A Guide to the Constitutional
Treaty of the European Union (EU)
Author:
The European Evangelical Alliance Public
Policy Authorisation Team
The European
Evangelical Alliance (EEA) recognises that
debates about the best forms that international
political cooperation should take are likely
to continue for a very long time. Our understanding
is that there has never been a perfect way
of “doing politics”, and there never will
be in this life.
At the same
time, the EEA welcomes any political and
economic relationships that lead to reconciliation
between divided peoples and nations, and
also recognises that, in a globalised world,
every nation is interdependent on every
other. The EEA's conviction is that every
Christian person in a democratic society
has a responsibility to be salt and light
within the existing political structures.
The EEA,
representing an estimated 10 million Christian
people of evangelical convictions in 34
countries, includes people who are very
positive indeed about the EU and people
who are very concerned about its existence
even.
So the EEA
is clearly not in a position to advise how
individual citizens should vote in any national
referendum. However, the EEA calls on European
Evangelicals to take a full and active part
in political process as part of their Christian
duty.
Having
been asked by many people to help to clarify
what the Constitutional Treaty does and
does not do, we are pleased to contribute
the following to the discussion, in an attempt
to help that part of our own constituency
faced with choices. May the Living God Himself
grant grace to Europe in the early 21 st
century!
The Debate
The document
claims for itself that it both “tidies up”

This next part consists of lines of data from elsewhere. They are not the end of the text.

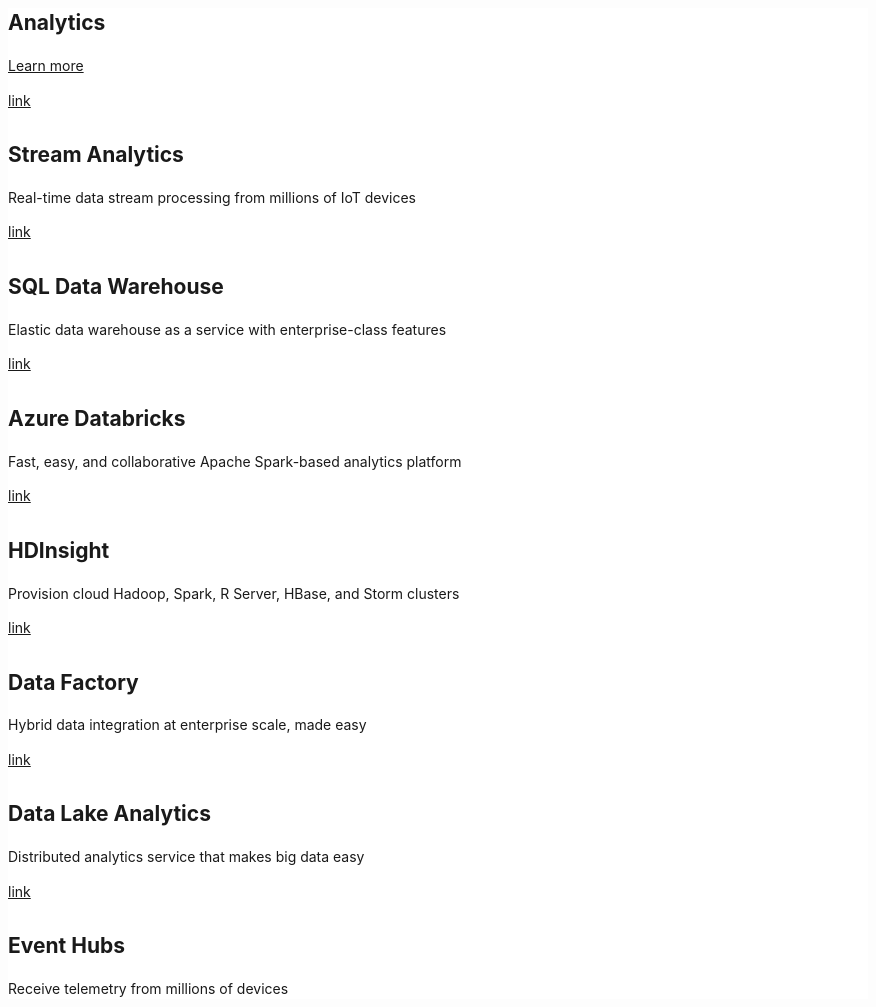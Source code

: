 
Analytics 
---------


[Learn more](https://azure.microsoft.com/en-us/product-categories/analytics/)


[link](https://azure.microsoft.com/en-us/services/stream-analytics/)

Stream Analytics 
----------------

Real-time data stream processing from millions of IoT devices


[link](https://azure.microsoft.com/en-us/services/sql-data-warehouse/)

SQL Data Warehouse 
------------------

Elastic data warehouse as a service with enterprise-class features


[link](https://azure.microsoft.com/en-us/services/databricks/)

Azure Databricks 
----------------

Fast, easy, and collaborative Apache Spark-based analytics platform


[link](https://azure.microsoft.com/en-us/services/hdinsight/)

HDInsight 
---------

Provision cloud Hadoop, Spark, R Server, HBase, and Storm clusters


[link](https://azure.microsoft.com/en-us/services/data-factory/)

Data Factory 
------------

Hybrid data integration at enterprise scale, made easy


[link](https://azure.microsoft.com/en-us/services/data-lake-analytics/)

Data Lake Analytics 
-------------------

Distributed analytics service that makes big data easy


[link](https://azure.microsoft.com/en-us/services/event-hubs/)

Event Hubs 
----------

Receive telemetry from millions of devices

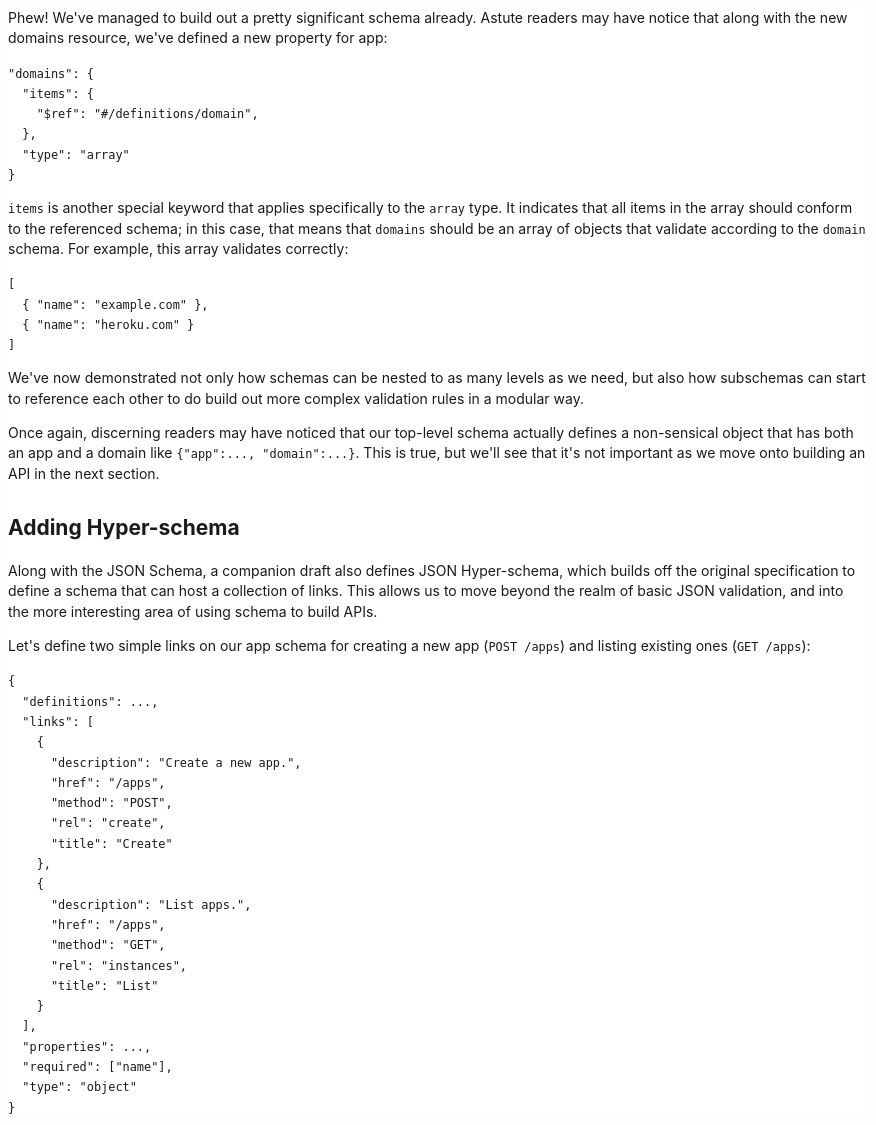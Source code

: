 Phew! We've managed to build out a pretty significant schema already. Astute readers may have notice that along with the new domains resource, we've defined a new property for app:

```
"domains": {
  "items": {
    "$ref": "#/definitions/domain",
  },
  "type": "array"
}
```

`items` is another special keyword that applies specifically to the `array` type. It indicates that all items in the array should conform to the referenced schema; in this case, that means that `domains` should be an array of objects that validate according to the `domain` schema. For example, this array validates correctly:

```
[
  { "name": "example.com" },
  { "name": "heroku.com" }
]
```

We've now demonstrated not only how schemas can be nested to as many levels as we need, but also how subschemas can start to reference each other to do build out more complex validation rules in a modular way.

Once again, discerning readers may have noticed that our top-level schema actually defines a non-sensical object that has both an app and a domain like `{"app":..., "domain":...}`. This is true, but we'll see that it's not important as we move onto building an API in the next section.

## Adding Hyper-schema

Along with the JSON Schema, a companion draft also defines JSON Hyper-schema, which builds off the original specification to define a schema that can host a collection of links. This allows us to move beyond the realm of basic JSON validation, and into the more interesting area of using schema to build APIs.

Let's define two simple links on our app schema for creating a new app (`POST /apps`) and listing existing ones (`GET /apps`):

```
{
  "definitions": ...,
  "links": [
    {
      "description": "Create a new app.",
      "href": "/apps",
      "method": "POST",
      "rel": "create",
      "title": "Create"
    },
    {
      "description": "List apps.",
      "href": "/apps",
      "method": "GET",
      "rel": "instances",
      "title": "List"
    }
  ],
  "properties": ...,
  "required": ["name"],
  "type": "object"
}
```

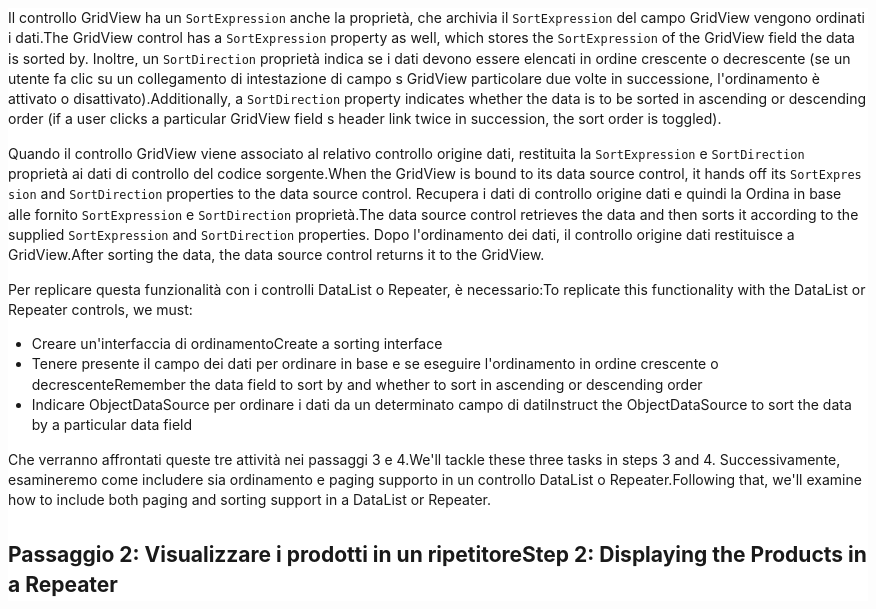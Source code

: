 <span data-ttu-id="d7670-120">Il controllo GridView ha un `SortExpression` anche la proprietà, che archivia il `SortExpression` del campo GridView vengono ordinati i dati.</span><span class="sxs-lookup"><span data-stu-id="d7670-120">The GridView control has a `SortExpression` property as well, which stores the `SortExpression` of the GridView field the data is sorted by.</span></span> <span data-ttu-id="d7670-121">Inoltre, un `SortDirection` proprietà indica se i dati devono essere elencati in ordine crescente o decrescente (se un utente fa clic su un collegamento di intestazione di campo s GridView particolare due volte in successione, l'ordinamento è attivato o disattivato).</span><span class="sxs-lookup"><span data-stu-id="d7670-121">Additionally, a `SortDirection` property indicates whether the data is to be sorted in ascending or descending order (if a user clicks a particular GridView field s header link twice in succession, the sort order is toggled).</span></span>

<span data-ttu-id="d7670-122">Quando il controllo GridView viene associato al relativo controllo origine dati, restituita la `SortExpression` e `SortDirection` proprietà ai dati di controllo del codice sorgente.</span><span class="sxs-lookup"><span data-stu-id="d7670-122">When the GridView is bound to its data source control, it hands off its `SortExpression` and `SortDirection` properties to the data source control.</span></span> <span data-ttu-id="d7670-123">Recupera i dati di controllo origine dati e quindi la Ordina in base alle fornito `SortExpression` e `SortDirection` proprietà.</span><span class="sxs-lookup"><span data-stu-id="d7670-123">The data source control retrieves the data and then sorts it according to the supplied `SortExpression` and `SortDirection` properties.</span></span> <span data-ttu-id="d7670-124">Dopo l'ordinamento dei dati, il controllo origine dati restituisce a GridView.</span><span class="sxs-lookup"><span data-stu-id="d7670-124">After sorting the data, the data source control returns it to the GridView.</span></span>

<span data-ttu-id="d7670-125">Per replicare questa funzionalità con i controlli DataList o Repeater, è necessario:</span><span class="sxs-lookup"><span data-stu-id="d7670-125">To replicate this functionality with the DataList or Repeater controls, we must:</span></span>

- <span data-ttu-id="d7670-126">Creare un'interfaccia di ordinamento</span><span class="sxs-lookup"><span data-stu-id="d7670-126">Create a sorting interface</span></span>
- <span data-ttu-id="d7670-127">Tenere presente il campo dei dati per ordinare in base e se eseguire l'ordinamento in ordine crescente o decrescente</span><span class="sxs-lookup"><span data-stu-id="d7670-127">Remember the data field to sort by and whether to sort in ascending or descending order</span></span>
- <span data-ttu-id="d7670-128">Indicare ObjectDataSource per ordinare i dati da un determinato campo di dati</span><span class="sxs-lookup"><span data-stu-id="d7670-128">Instruct the ObjectDataSource to sort the data by a particular data field</span></span>

<span data-ttu-id="d7670-129">Che verranno affrontati queste tre attività nei passaggi 3 e 4.</span><span class="sxs-lookup"><span data-stu-id="d7670-129">We'll tackle these three tasks in steps 3 and 4.</span></span> <span data-ttu-id="d7670-130">Successivamente, esamineremo come includere sia ordinamento e paging supporto in un controllo DataList o Repeater.</span><span class="sxs-lookup"><span data-stu-id="d7670-130">Following that, we'll examine how to include both paging and sorting support in a DataList or Repeater.</span></span>

## <a name="step-2-displaying-the-products-in-a-repeater"></a><span data-ttu-id="d7670-131">Passaggio 2: Visualizzare i prodotti in un ripetitore</span><span class="sxs-lookup"><span data-stu-id="d7670-131">Step 2: Displaying the Products in a Repeater</span></span>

the existing relationships and structures,
and that it clearly defines the boundaries
of the things that can and cannot not be
decided by the Member States together. In
other words, its supporters argue that it
clearly defines the limits of the powers
of the Union : and that is why the document
is so detailed and long.
Something
certainly needed to be done about EU structures,
to allow it to function effectively after
it had grown to its present size (May 2004).
The leaders
of all 25 Member States of the Union have
unanimously agreed the Treaty (in June 2004
with formal signing in October 2004).
Sections
A lot of
the Christian debate about the Union has
focussed on the mention of God in the Preamble.
The EEA is very disappointed that the preamble
does not acknowledge the positive historical
influence of the Christian worldview on
the shape of Europe : but the EEA believes
that the bigger question is now what values
the main text contains.
Part
One of the Treaty describes and
defines the Union 's purpose, and its values,
explains how decisions are reached and how
EU Institutions work and relate to one another.
Part
Two contains the Charter of Fundamental
Rights.
Part
Three sets out the detail of those
areas in which the Union can act, and the
extent to which it can do so.
Part
Four contains some general and
final provisions.
The significant
provisions of the document are:
1. Full (and, its supporters would argue)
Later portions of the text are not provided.